Top of MATERIAL PROVIDED
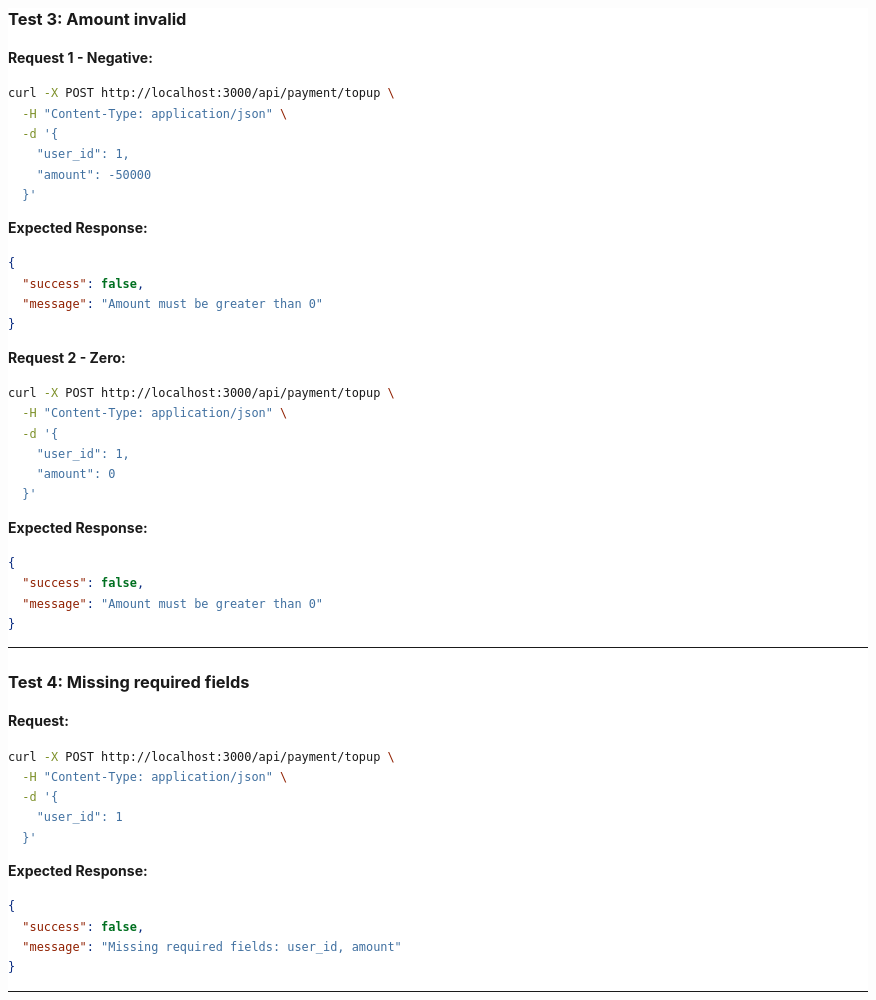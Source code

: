
### Test 3: Amount invalid

**Request 1 - Negative:**
```bash
curl -X POST http://localhost:3000/api/payment/topup \
  -H "Content-Type: application/json" \
  -d '{
    "user_id": 1,
    "amount": -50000
  }'
```

**Expected Response:**
```json
{
  "success": false,
  "message": "Amount must be greater than 0"
}
```

**Request 2 - Zero:**
```bash
curl -X POST http://localhost:3000/api/payment/topup \
  -H "Content-Type: application/json" \
  -d '{
    "user_id": 1,
    "amount": 0
  }'
```

**Expected Response:**
```json
{
  "success": false,
  "message": "Amount must be greater than 0"
}
```

---

### Test 4: Missing required fields

**Request:**
```bash
curl -X POST http://localhost:3000/api/payment/topup \
  -H "Content-Type: application/json" \
  -d '{
    "user_id": 1
  }'
```

**Expected Response:**
```json
{
  "success": false,
  "message": "Missing required fields: user_id, amount"
}
```

---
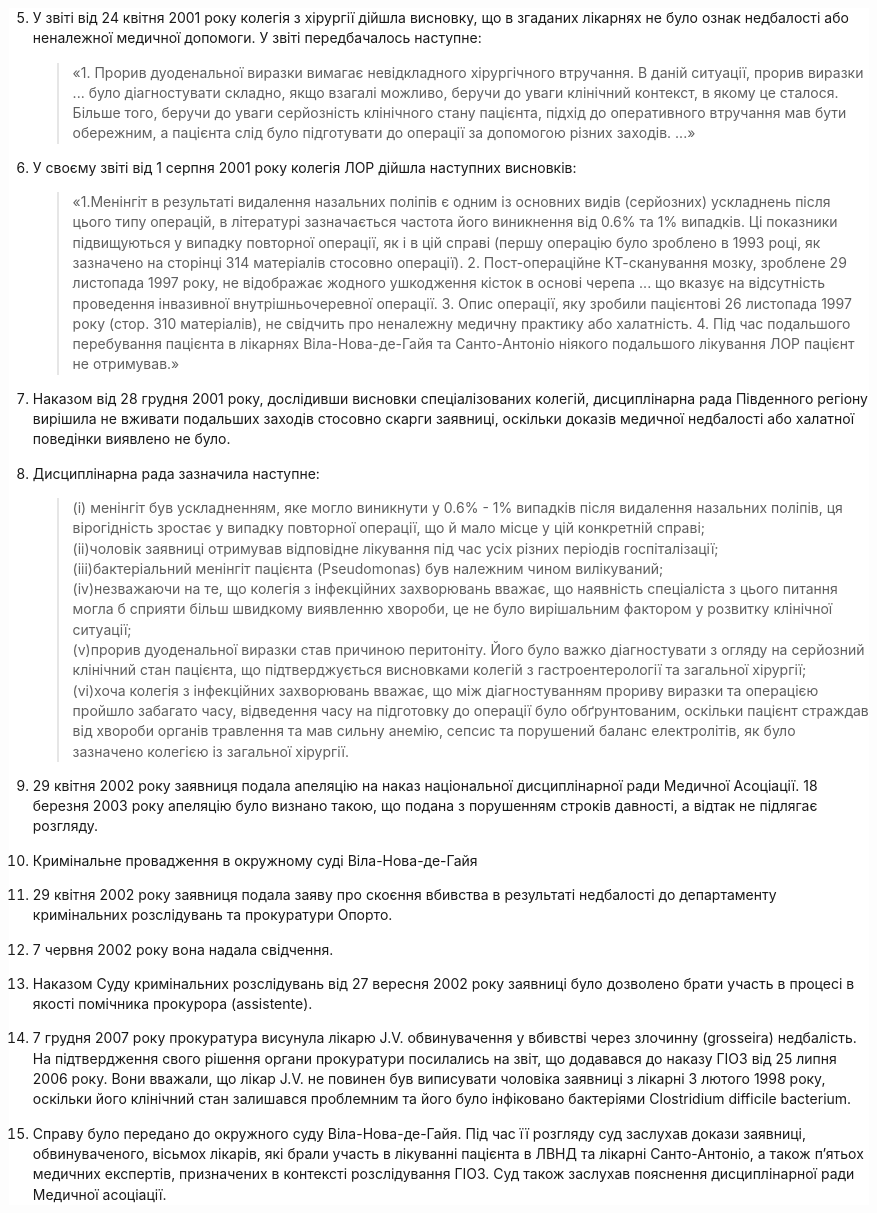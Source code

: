 5. У звіті від 24 квітня 2001 року колегія з хірургії дійшла висновку, що в згаданих лікарнях не було ознак недбалості або неналежної медичної допомоги. У звіті передбачалось наступне:  


   > «1. Прорив дуоденальної виразки вимагає невідкладного хірургічного втручання. В даній ситуації, прорив виразки ... було діагностувати складно, якщо взагалі можливо, беручи до уваги клінічний контекст, в якому це сталося. Більше того, беручи до уваги серйозність клінічного стану пацієнта, підхід до оперативного втручання мав бути обережним, а пацієнта слід було підготувати до операції за допомогою різних заходів. ...»

6. У своєму звіті від 1 серпня 2001 року колегія ЛОР дійшла наступних висновків:  


   > «1.Менінгіт в результаті видалення назальних поліпів є одним із основних видів \(серйозних\) ускладнень після цього типу операцій, в літературі зазначається частота його виникнення від 0.6% та 1% випадків. Ці показники підвищуються у випадку повторної операції, як і в цій справі \(першу операцію було зроблено в 1993 році, як зазначено на сторінці 314 матеріалів стосовно операції\). 2. Пост-операційне КТ-сканування мозку, зроблене 29 листопада 1997 року, не відображає жодного ушкодження кісток в основі черепа ... що вказує на відсутність проведення інвазивної внутрішньочеревної операції. 3. Опис операції, яку зробили пацієнтові 26 листопада 1997 року \(стор. 310 матеріалів\), не свідчить про неналежну медичну практику або халатність. 4. Під час подальшого перебування пацієнта в лікарнях Віла-Нова-де-Гайя та Санто-Антоніо ніякого подальшого лікування ЛОР пацієнт не отримував.»

7. Наказом від 28 грудня 2001 року, дослідивши висновки спеціалізованих колегій, дисциплінарна рада Південного регіону вирішила не вживати подальших заходів стосовно скарги заявниці, оскільки доказів медичної недбалості або халатної поведінки виявлено не було.
8. Дисциплінарна рада зазначила наступне:  


   > \(i\) менінгіт був ускладненням, яке могло виникнути у 0.6% - 1% випадків після видалення назальних поліпів, ця вірогідність зростає у випадку повторної операції, що й мало місце у цій конкретній справі;  
   >  \(ii\)чоловік заявниці отримував відповідне лікування під час усіх різних періодів госпіталізації;  
   >  \(iii\)бактеріальний менінгіт пацієнта \(Pseudomonas\) був належним чином вилікуваний;  
   >  \(iv\)незважаючи на те, що колегія з інфекційних захворювань вважає, що наявність спеціаліста з цього питання могла б сприяти більш швидкому виявленню хвороби, це не було вирішальним фактором у розвитку клінічної ситуації;  
   >  \(v\)прорив дуоденальної виразки став причиною перитоніту. Його було важко діагностувати з огляду на серйозний клінічний стан пацієнта, що підтверджується висновками колегій з гастроентерології та загальної хірургії;  
   >  \(vi\)хоча колегія з інфекційних захворювань вважає, що між діагностуванням прориву виразки та операцією пройшло забагато часу, відведення часу на підготовку до операції було обґрунтованим, оскільки пацієнт страждав від хвороби органів травлення та мав сильну анемію, сепсис та порушений баланс електролітів, як було зазначено колегією із загальної хірургії.

9. 29 квітня 2002 року заявниця подала апеляцію на наказ національної дисциплінарної ради Медичної Асоціації. 18 березня 2003 року апеляцію було визнано такою, що подана з порушенням строків давності, а відтак не підлягає розгляду.

3. Кримінальне провадження в окружному суді Віла-Нова-де-Гайя

1. 29 квітня 2002 року заявниця подала заяву про скоєння вбивства в результаті недбалості до департаменту кримінальних розслідувань та прокуратури Опорто.
2. 7 червня 2002 року вона надала свідчення.
3. Наказом Суду кримінальних розслідувань від 27 вересня 2002 року заявниці було дозволено брати участь в процесі в якості помічника прокурора \(assistente\).
4. 7 грудня 2007 року прокуратура висунула лікарю J.V. обвинувачення у вбивстві через злочинну \(grosseira\) недбалість. На підтвердження свого рішення органи прокуратури посилались на звіт, що додавався до наказу ГІОЗ від 25 липня 2006 року. Вони вважали, що лікар J.V. не повинен був виписувати чоловіка заявниці з лікарні 3 лютого 1998 року, оскільки його клінічний стан залишався проблемним та його було інфіковано бактеріями Clostridium difficile bacterium.
5. Справу було передано до окружного суду Віла-Нова-де-Гайя. Під час її розгляду суд заслухав докази заявниці, обвинуваченого, вісьмох лікарів, які брали участь в лікуванні пацієнта в ЛВНД та лікарні Санто-Антоніо, а також п’ятьох медичних експертів, призначених в контексті розслідування ГІОЗ. Суд також заслухав пояснення дисциплінарної ради Медичної асоціації.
Bottom of MATERIAL PROVIDED
→ DIRECTIONS: From the first line to the last, output the data exactly; skip any pictures.

→ RESPONSE BOX:
Source code

:
### Test 3: Amount invalid

**Request 1 - Negative:**
```bash
curl -X POST http://localhost:3000/api/payment/topup \
  -H "Content-Type: application/json" \
  -d '{
    "user_id": 1,
    "amount": -50000
  }'
```

**Expected Response:**
```json
{
  "success": false,
  "message": "Amount must be greater than 0"
}
```

**Request 2 - Zero:**
```bash
curl -X POST http://localhost:3000/api/payment/topup \
  -H "Content-Type: application/json" \
  -d '{
    "user_id": 1,
    "amount": 0
  }'
```

**Expected Response:**
```json
{
  "success": false,
  "message": "Amount must be greater than 0"
}
```

---

### Test 4: Missing required fields

**Request:**
```bash
curl -X POST http://localhost:3000/api/payment/topup \
  -H "Content-Type: application/json" \
  -d '{
    "user_id": 1
  }'
```

**Expected Response:**
```json
{
  "success": false,
  "message": "Missing required fields: user_id, amount"
}
```

---
Source code

: 5. У звіті від 24 квітня 2001 року колегія з хірургії дійшла висновку, що в згаданих лікарнях не було ознак недбалості або неналежної медичної допомоги. У звіті передбачалось наступне:  


   > «1. Прорив дуоденальної виразки вимагає невідкладного хірургічного втручання. В даній ситуації, прорив виразки ... було діагностувати складно, якщо взагалі можливо, беручи до уваги клінічний контекст, в якому це сталося. Більше того, беручи до уваги серйозність клінічного стану пацієнта, підхід до оперативного втручання мав бути обережним, а пацієнта слід було підготувати до операції за допомогою різних заходів. ...»

6. У своєму звіті від 1 серпня 2001 року колегія ЛОР дійшла наступних висновків:  


   > «1.Менінгіт в результаті видалення назальних поліпів є одним із основних видів \(серйозних\) ускладнень після цього типу операцій, в літературі зазначається частота його виникнення від 0.6% та 1% випадків. Ці показники підвищуються у випадку повторної операції, як і в цій справі \(першу операцію було зроблено в 1993 році, як зазначено на сторінці 314 матеріалів стосовно операції\). 2. Пост-операційне КТ-сканування мозку, зроблене 29 листопада 1997 року, не відображає жодного ушкодження кісток в основі черепа ... що вказує на відсутність проведення інвазивної внутрішньочеревної операції. 3. Опис операції, яку зробили пацієнтові 26 листопада 1997 року \(стор. 310 матеріалів\), не свідчить про неналежну медичну практику або халатність. 4. Під час подальшого перебування пацієнта в лікарнях Віла-Нова-де-Гайя та Санто-Антоніо ніякого подальшого лікування ЛОР пацієнт не отримував.»

7. Наказом від 28 грудня 2001 року, дослідивши висновки спеціалізованих колегій, дисциплінарна рада Південного регіону вирішила не вживати подальших заходів стосовно скарги заявниці, оскільки доказів медичної недбалості або халатної поведінки виявлено не було.
8. Дисциплінарна рада зазначила наступне:  


   > \(i\) менінгіт був ускладненням, яке могло виникнути у 0.6% - 1% випадків після видалення назальних поліпів, ця вірогідність зростає у випадку повторної операції, що й мало місце у цій конкретній справі;  
   >  \(ii\)чоловік заявниці отримував відповідне лікування під час усіх різних періодів госпіталізації;  
   >  \(iii\)бактеріальний менінгіт пацієнта \(Pseudomonas\) був належним чином вилікуваний;  
   >  \(iv\)незважаючи на те, що колегія з інфекційних захворювань вважає, що наявність спеціаліста з цього питання могла б сприяти більш швидкому виявленню хвороби, це не було вирішальним фактором у розвитку клінічної ситуації;  
   >  \(v\)прорив дуоденальної виразки став причиною перитоніту. Його було важко діагностувати з огляду на серйозний клінічний стан пацієнта, що підтверджується висновками колегій з гастроентерології та загальної хірургії;  
   >  \(vi\)хоча колегія з інфекційних захворювань вважає, що між діагностуванням прориву виразки та операцією пройшло забагато часу, відведення часу на підготовку до операції було обґрунтованим, оскільки пацієнт страждав від хвороби органів травлення та мав сильну анемію, сепсис та порушений баланс електролітів, як було зазначено колегією із загальної хірургії.

9. 29 квітня 2002 року заявниця подала апеляцію на наказ національної дисциплінарної ради Медичної Асоціації. 18 березня 2003 року апеляцію було визнано такою, що подана з порушенням строків давності, а відтак не підлягає розгляду.

3. Кримінальне провадження в окружному суді Віла-Нова-де-Гайя

1. 29 квітня 2002 року заявниця подала заяву про скоєння вбивства в результаті недбалості до департаменту кримінальних розслідувань та прокуратури Опорто.
2. 7 червня 2002 року вона надала свідчення.
3. Наказом Суду кримінальних розслідувань від 27 вересня 2002 року заявниці було дозволено брати участь в процесі в якості помічника прокурора \(assistente\).
4. 7 грудня 2007 року прокуратура висунула лікарю J.V. обвинувачення у вбивстві через злочинну \(grosseira\) недбалість. На підтвердження свого рішення органи прокуратури посилались на звіт, що додавався до наказу ГІОЗ від 25 липня 2006 року. Вони вважали, що лікар J.V. не повинен був виписувати чоловіка заявниці з лікарні 3 лютого 1998 року, оскільки його клінічний стан залишався проблемним та його було інфіковано бактеріями Clostridium difficile bacterium.
5. Справу було передано до окружного суду Віла-Нова-де-Гайя. Під час її розгляду суд заслухав докази заявниці, обвинуваченого, вісьмох лікарів, які брали участь в лікуванні пацієнта в ЛВНД та лікарні Санто-Антоніо, а також п’ятьох медичних експертів, призначених в контексті розслідування ГІОЗ. Суд також заслухав пояснення дисциплінарної ради Медичної асоціації.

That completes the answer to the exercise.